Using magnetic fields, an MRI makes detailed pictures of the structure of organs and the blood flow in and out of them.

An MRI shows the location of a tumor. It also shows the size of the tumor, and if it is safe to remove with surgery. An MRI can sometimes show whether a brain tumor is cancerous or not. MRIs also help doctors plan surgery and radiation therapy.

Metabolic profile. See blood chemistries.

Nuclear medicine bone scan. This is a type of imaging test. This test has two parts. First, your child gets a small amount of radioactive material through an IV or by swallowing it like a pill. This material is also called a radionuclide, radiopharmaceutical, radiotracer or tracer.

Then you wait at least 2 hours.

When the tracer is absorbed, your child lies on a table and slides into the “donut hole” of the scanner. The scanner has special cameras in it that detect the radiation. The cameras rotate around your child’s body to make 3-D pictures.

Nuclear medicine bone scans help show whether the tumor has spread to the bones.

Positron emission tomography (PET) scan. This is an imaging test. A PET scan is sometimes done with a CT scan. There are two parts to this test. First, your child will get an IV with a small amount of radioactive sugar called a tracer.

About an hour later, your child slides into the large tunnel-shaped PET scanner. A PET scan shows how organs, such as the bones, brain, kidneys and liver, are working. A computer turns the signal from the tracer into 3-D pictures.

Sonogram. See ultrasound.

Spinal tap. This is the process of taking out a sample of spinal fluid. A pathologist uses a microscope to check the fluid for cancer cells. This test shows whether the tumor has spread into the spinal fluid. A spinal tap also shows if cancer has spread into the tissue around the brain and spinal fluid, which is called the meninges. Your child’s doctor may set up a spinal tap if your child has a tumor in the sinuses or near the eye orbit.

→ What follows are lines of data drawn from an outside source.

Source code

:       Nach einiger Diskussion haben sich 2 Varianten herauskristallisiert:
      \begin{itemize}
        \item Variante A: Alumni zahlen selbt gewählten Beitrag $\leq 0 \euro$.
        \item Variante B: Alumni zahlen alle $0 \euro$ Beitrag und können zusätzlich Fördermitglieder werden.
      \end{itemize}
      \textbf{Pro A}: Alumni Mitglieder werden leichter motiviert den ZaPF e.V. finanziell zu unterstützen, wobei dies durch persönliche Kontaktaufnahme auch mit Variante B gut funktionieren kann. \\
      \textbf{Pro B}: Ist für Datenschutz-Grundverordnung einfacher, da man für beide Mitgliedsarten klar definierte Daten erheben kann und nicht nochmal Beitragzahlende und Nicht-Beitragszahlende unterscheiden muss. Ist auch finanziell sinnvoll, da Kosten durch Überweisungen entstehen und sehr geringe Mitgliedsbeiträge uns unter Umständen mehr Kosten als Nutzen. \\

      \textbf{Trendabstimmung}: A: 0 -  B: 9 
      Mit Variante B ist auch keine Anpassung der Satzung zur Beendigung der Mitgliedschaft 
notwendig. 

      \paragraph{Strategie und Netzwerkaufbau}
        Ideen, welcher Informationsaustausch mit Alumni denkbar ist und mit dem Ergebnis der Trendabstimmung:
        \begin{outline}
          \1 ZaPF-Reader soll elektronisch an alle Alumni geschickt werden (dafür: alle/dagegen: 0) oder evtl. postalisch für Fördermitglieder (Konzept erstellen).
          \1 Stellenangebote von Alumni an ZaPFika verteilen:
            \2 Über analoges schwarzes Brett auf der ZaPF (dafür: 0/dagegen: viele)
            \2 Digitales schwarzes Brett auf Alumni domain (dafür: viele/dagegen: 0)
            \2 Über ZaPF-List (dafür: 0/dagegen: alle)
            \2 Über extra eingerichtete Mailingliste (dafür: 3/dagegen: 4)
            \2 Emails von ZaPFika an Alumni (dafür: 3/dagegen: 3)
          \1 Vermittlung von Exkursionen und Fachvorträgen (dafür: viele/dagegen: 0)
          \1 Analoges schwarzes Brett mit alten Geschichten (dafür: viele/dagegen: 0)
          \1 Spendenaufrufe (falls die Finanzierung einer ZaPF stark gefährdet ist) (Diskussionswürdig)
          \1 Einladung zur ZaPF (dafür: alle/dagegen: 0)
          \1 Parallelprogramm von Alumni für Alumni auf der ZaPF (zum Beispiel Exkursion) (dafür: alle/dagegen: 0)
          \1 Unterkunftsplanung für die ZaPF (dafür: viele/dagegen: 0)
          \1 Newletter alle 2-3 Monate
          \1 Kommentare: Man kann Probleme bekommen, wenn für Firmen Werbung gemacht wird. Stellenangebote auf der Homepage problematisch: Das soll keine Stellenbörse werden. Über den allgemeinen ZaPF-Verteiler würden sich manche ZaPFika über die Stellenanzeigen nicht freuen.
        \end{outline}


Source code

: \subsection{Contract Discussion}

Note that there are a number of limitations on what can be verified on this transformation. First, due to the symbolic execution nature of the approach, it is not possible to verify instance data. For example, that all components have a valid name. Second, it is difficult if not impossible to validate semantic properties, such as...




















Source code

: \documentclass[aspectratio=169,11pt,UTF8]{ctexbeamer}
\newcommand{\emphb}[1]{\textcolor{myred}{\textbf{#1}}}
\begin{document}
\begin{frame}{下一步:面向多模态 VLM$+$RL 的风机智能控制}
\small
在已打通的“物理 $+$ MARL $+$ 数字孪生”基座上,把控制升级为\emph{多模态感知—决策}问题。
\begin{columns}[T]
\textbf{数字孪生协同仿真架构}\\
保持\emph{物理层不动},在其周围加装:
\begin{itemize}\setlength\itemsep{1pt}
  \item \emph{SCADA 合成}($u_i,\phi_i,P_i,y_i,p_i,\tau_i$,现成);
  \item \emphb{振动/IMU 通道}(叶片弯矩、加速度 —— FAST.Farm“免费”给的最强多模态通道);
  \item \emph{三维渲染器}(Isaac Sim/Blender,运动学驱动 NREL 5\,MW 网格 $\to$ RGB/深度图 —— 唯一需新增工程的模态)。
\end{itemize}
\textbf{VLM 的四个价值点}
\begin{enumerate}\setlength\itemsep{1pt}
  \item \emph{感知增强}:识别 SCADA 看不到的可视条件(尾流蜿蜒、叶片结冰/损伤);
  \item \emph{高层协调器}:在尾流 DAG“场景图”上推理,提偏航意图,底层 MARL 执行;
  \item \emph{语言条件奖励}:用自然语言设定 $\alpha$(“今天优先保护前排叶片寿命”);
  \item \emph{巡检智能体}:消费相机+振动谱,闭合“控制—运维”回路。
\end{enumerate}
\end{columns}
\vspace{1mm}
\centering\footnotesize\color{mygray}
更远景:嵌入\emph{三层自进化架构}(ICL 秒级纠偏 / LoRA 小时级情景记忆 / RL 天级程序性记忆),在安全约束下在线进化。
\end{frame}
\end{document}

Ultrasound. Your child won’t need to be cut or have any medical instruments inserted for this test. Using high-frequency sound waves, an ultrasound machine makes pictures called sonograms. These machines get pictures of soft tissues that do not show up well on X-rays.

An ultrasound can tell the difference between a solid tumor and a fluid-filled cyst. But an ultrasound cannot tell if the solid tumor is cancerous. Your child’s doctor may also use ultrasound during a biopsy to help locate the tumor.

Urinalysis. This test requires a small sample of your child’s urine. The analysis shows whether your child's kidneys are working well and whether there is blood in the urine. A urine test shows the presence of a substance called catecholamines, which is a sign of neuroblastoma.